Bindless Vulkan Ray Tracing In Cry Engine
Acceleration Structure Construction
Both DXR and Vulkan RayTracing use bounding volume hierarchies (BVH) as acceleration structure, which is also commonly used for offline ray tracing. BVH is an object partition data structure. It has more advantages than space partition (BSP-Tree,Octree,etc). One advantage of BVH is that the scene can be rebuilt easily for dynamic objects: just recompute the leaf node based on the current geometry. Additionally, the two-level acceleration structure employed in the current raytracing API can optimize rigid body animation further: only update the transform matrix without the expensive bottom-level acceleration structure update. Another advantage of BVH is that the maximum size used is known, as the number of leaves is limited
Two-Level Acceleration Structure
Vulkan uses a two-level acceleration structure to accelerate scene transversal and ray intersections. The bottom-level acceleration structure (BLAS) contains a set of geometries. In the Vulkan API, we can set two types of geometries: triangles or procedural. The former type contains a set of triangles, that is, actual vertex data and index data. Additionally, the BLAS with triangle geometry type contains AABB to encapsulate the geometry after it has been built. For the later geometry type, we should specify AABBs and the associated intersection function such as the ray-sphere test function. In practice, we prefer using triangle geometry, since both triangles and AABBs are hardware accelerated, but the procedural type involves additional user defined intersection functions in a shader, which is slower
The top-level acceleration structure (TLAS) consists of instances that reference the BLAS. And each instance contains a transform. We can only update the instance transform of TLAS for rigid-body animation
Top-level Acceleration Structure Construction
The Trade-Offs of Acceleration Structure Building
The driver is responsible for scheduling construction tasks after requesting the acceleration structure building.
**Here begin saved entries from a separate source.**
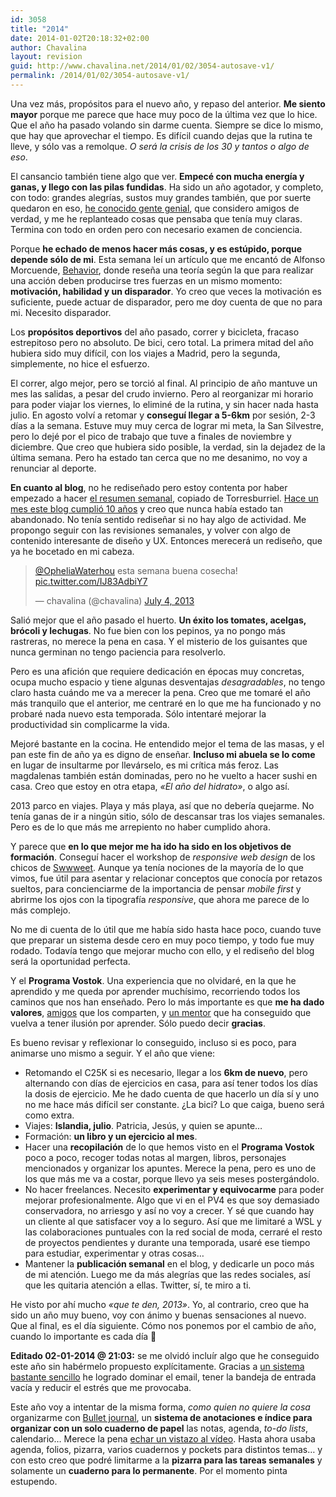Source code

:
```yaml
---
id: 3058
title: "2014"
date: 2014-01-02T20:18:32+02:00
author: Chavalina
layout: revision
guid: http://www.chavalina.net/2014/01/02/3054-autosave-v1/
permalink: /2014/01/02/3054-autosave-v1/
---
```

Una vez más, propósitos para el nuevo año, y repaso del anterior. **Me siento mayor** porque me parece que hace muy poco de la última vez que lo hice. Que el año ha pasado volando sin darme cuenta. Siempre se dice lo mismo, que hay que aprovechar el tiempo. Es difícil cuando dejas que la rutina te lleve, y sólo vas a remolque. _O será la crisis de los 30 y tantos o algo de eso_.

El cansancio también tiene algo que ver. **Empecé con mucha energía y ganas, y llego con las pilas fundidas**. Ha sido un año agotador, y completo, con todo: grandes alegrías, sustos muy grandes también, que por suerte quedaron en eso, [he conocido gente genial](http://adrianmato.com/2013/07/programa-vostok-iv-mission-accomplished/), que considero amigos de verdad, y me he replanteado cosas que pensaba que tenía muy claras. Termina con todo en orden pero con necesario examen de conciencia. 

Porque **he echado de menos hacer más cosas, y es estúpido, porque depende sólo de mi**. Esta semana leí un artículo que me encantó de Alfonso Morcuende, [Behavior](http://www.alfonsomorcuende.com/es/behavior/), donde reseña una teoría según la que para realizar una acción deben producirse tres fuerzas en un mismo momento: **motivación, habilidad y un disparador**. Yo creo que veces la motivación es suficiente, puede actuar de disparador, pero me doy cuenta de que no para mi. Necesito disparador.



Los **propósitos deportivos** del año pasado, correr y bicicleta, fracaso estrepitoso pero no absoluto. De bici, cero total. La primera mitad del año hubiera sido muy difícil, con los viajes a Madrid, pero la segunda, simplemente, no hice el esfuerzo.

El correr, algo mejor, pero se torció al final. Al principio de año mantuve un mes las salidas, a pesar del crudo invierno. Pero al reorganizar mi horario para poder viajar los viernes, lo eliminé de la rutina, y sin hacer nada hasta julio. En agosto volví a retomar y **conseguí llegar a 5-6km** por sesión, 2-3 días a la semana. Estuve muy muy cerca de lograr mi meta, la San Silvestre, pero lo dejé por el pico de trabajo que tuve a finales de noviembre y diciembre. Que creo que hubiera sido posible, la verdad, sin la dejadez de la última semana. Pero ha estado tan cerca que no me desanimo, no voy a renunciar al deporte.

**En cuanto al blog**, no he rediseñado pero estoy contenta por haber empezado a hacer [el resumen semanal](http://www.chavalina.net/tag/semanal/), copiado de Torresburriel. [Hace un mes este blog cumplió 10 años](http://www.chavalina.net/2013/11/22/semana-1/) y creo que nunca había estado tan abandonado. No tenía sentido rediseñar si no hay algo de actividad. Me propongo seguir con las revisiones semanales, y volver con algo de contenido interesante de diseño y UX. Entonces merecerá un rediseño, que ya he bocetado en mi cabeza.

<blockquote class="twitter-tweet" lang="en">
  <p>
    <a href="https://twitter.com/OpheliaWaterhou">@OpheliaWaterhou</a> esta semana buena cosecha! <a href="http://t.co/IJ83AdbiY7">pic.twitter.com/IJ83AdbiY7</a>
  </p>
  
  <p>
    &mdash; chavalina (@chavalina) <a href="https://twitter.com/chavalina/statuses/352741338481049600">July 4, 2013</a>
  </p>
</blockquote>



Salió mejor que el año pasado el huerto. **Un éxito los tomates, acelgas, brócoli y lechugas**. No fue bien con los pepinos, ya no pongo más rastreras, no merece la pena en casa. Y el misterio de los guisantes que nunca germinan no tengo paciencia para resolverlo. 

Pero es una afición que requiere dedicación en épocas muy concretas, ocupa mucho espacio y tiene algunas desventajas _desagradables_, no tengo claro hasta cuándo me va a merecer la pena. Creo que me tomaré el año más tranquilo que el anterior, me centraré en lo que me ha funcionado y no probaré nada nuevo esta temporada. Sólo intentaré mejorar la productividad sin complicarme la vida.



Mejoré bastante en la cocina. He entendido mejor el tema de las masas, y el pan este fin de año ya es digno de enseñar. **Incluso mi abuela se lo come** en lugar de insultarme por llevárselo, es mi crítica más feroz. Las magdalenas también están dominadas, pero no he vuelto a hacer sushi en casa. Creo que estoy en otra etapa, _«El año del hidrato»_, o algo así.



2013 parco en viajes. Playa y más playa, así que no debería quejarme. No tenía ganas de ir a ningún sitio, sólo de descansar tras los viajes semanales. Pero es de lo que más me arrepiento no haber cumplido ahora.

Y parece que **en lo que mejor me ha ido ha sido en los objetivos de formación**. Conseguí hacer el workshop de _responsive web design_ de los chicos de [Swwweet](http://swwweet.com/). Aunque ya tenía nociones de la mayoría de lo que vimos, fue útil para asentar y relacionar conceptos que conocía por retazos sueltos, para concienciarme de la importancia de pensar _mobile first_ y abrirme los ojos con la tipografía _responsive_, que ahora me parece de lo más complejo. 

No me di cuenta de lo útil que me había sido hasta hace poco, cuando tuve que preparar un sistema desde cero en muy poco tiempo, y todo fue muy rodado. Todavía tengo que mejorar mucho con ello, y el rediseño del blog será la oportunidad perfecta.



Y el **Programa Vostok**. Una experiencia que no olvidaré, en la que he aprendido y me queda por aprender muchísimo, recorriendo todos los caminos que nos han enseñado. Pero lo más importante es que **me ha dado valores**, [amigos](https://twitter.com/chavalina/pv4/members) que los comparten, y [un mentor](http://javiercanada.com/) que ha conseguido que vuelva a tener ilusión por aprender. Sólo puedo decir **gracias**.



Es bueno revisar y reflexionar lo conseguido, incluso si es poco, para animarse uno mismo a seguir. Y el año que viene:

  * Retomando el C25K si es necesario, llegar a los **6km de nuevo**, pero alternando con días de ejercicios en casa, para así tener todos los días la dosis de ejercicio. Me he dado cuenta de que hacerlo un día sí y uno no me hace más difícil ser constante. ¿La bici? Lo que caiga, bueno será como extra.
  * Viajes: **Islandia, julio**. Patricia, Jesús, y quien se apunte…
  * Formación: **un libro y un ejercicio al mes**.
  * Hacer una **recopilación** de lo que hemos visto en el **Programa Vostok** poco a poco, recoger todas notas al margen, libros, personajes mencionados y organizar los apuntes. Merece la pena, pero es uno de los que más me va a costar, porque llevo ya seis meses postergándolo.
  * No hacer freelances. Necesito **experimentar y equivocarme** para poder mejorar profesionalmente. Algo que vi en el PV4 es que soy demasiado conservadora, no arriesgo y así no voy a crecer. Y sé que cuando hay un cliente al que satisfacer voy a lo seguro. Así que me limitaré a WSL y las colaboraciones puntuales con la red social de moda, cerraré el resto de proyectos pendientes y durante una temporada, usaré ese tiempo para estudiar, experimentar y otras cosas…
  * Mantener la **publicación semanal** en el blog, y dedicarle un poco más de mi atención. Luego me da más alegrías que las redes sociales, así que les quitaria atención a ellas. Twitter, sí, te miro a ti.

He visto por ahí mucho _«que te den, 2013»_. Yo, al contrario, creo que ha sido un año muy bueno, voy con ánimo y buenas sensaciones al nuevo. Que al final, es el día siguiente. Cómo nos ponemos por el cambio de año, cuando lo importante es cada día 🙂

**Editado 02-01-2014 @ 21:03:** se me olvidó incluír algo que he conseguido este año sin habérmelo propuesto explícitamente. Gracias a [un sistema bastante sencillo](http://www.chavalina.net/2013/01/24/inbox-zero-for-life/) he logrado dominar el email, tener la bandeja de entrada vacía y reducir el estrés que me provocaba.

Este año voy a intentar de la misma forma, _como quien no quiere la cosa_ organizarme con [Bullet journal](http://www.bulletjournal.com/), un **sistema de anotaciones e índice para organizar con un solo cuaderno de papel** las notas, agenda, _to-do lists_, calendario… Merece la pena [echar un vistazo al vídeo](http://www.youtube.com/watch?feature=player_embedded&v=GfRf43JTqY4). Hasta ahora usaba agenda, folios, pizarra, varios cuadernos y pockets para distintos temas… y con esto creo que podré limitarme a la **pizarra para las tareas semanales** y solamente un **cuaderno para lo permanente**. Por el momento pinta estupendo.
And the highly parallel work (calculate AABB, sort, etc) can accelerated by GPU. In addition, AS management (build/updata) can be moved to an async compute queue, which could completely hide the cost in many cases. AS management is essentialy software-based work, which allows the driver to optimize its construction algorithm continuously.
Vulkan exposed three build options to AS management:
For the PREFER_FAST_TRACE bit, the driver should choose the algorithm with better runtime transversal efficiency.
For the PREFER_FAST_BUILD bit, the driver should choose the algorithm with a faster construction rate.
For the default option, driver should choose a compromise solution with a balance between trace and build speed.
Generally, we employ PREFER_FAST_BUILD for BLAS, as well as PREFER_FAST_TRACE for TLAS.
Ray tracing has more geometries in GPU memory than traditional rasterization methods. Vulkan has provided additional options for compacting the acceleration structure. Generally, we only compact BLAS, since it has more geometry data than TLAS
What is the algorithm implemented in the driver behind the AS build options? There are three algorithms corresponding to PREFER_FAST_TRACE, PREFER_FAST_BUILD and the default option.
The first algorithm is called LBVH (Linear BVH). It uses linear ordering derived from spatial Morton codes to build hierarchies extremely quickly and with high parallel scalability.
LBVH is a simple split method and can’t guarantee the BVH build quality. SAH is a more commonly used algorithm. It’s a heuristic algorithm. It splits the scene meshes based on surface area. However, SAH needs to iterate all scene meshes during construction and take a lot of time during BVH construction.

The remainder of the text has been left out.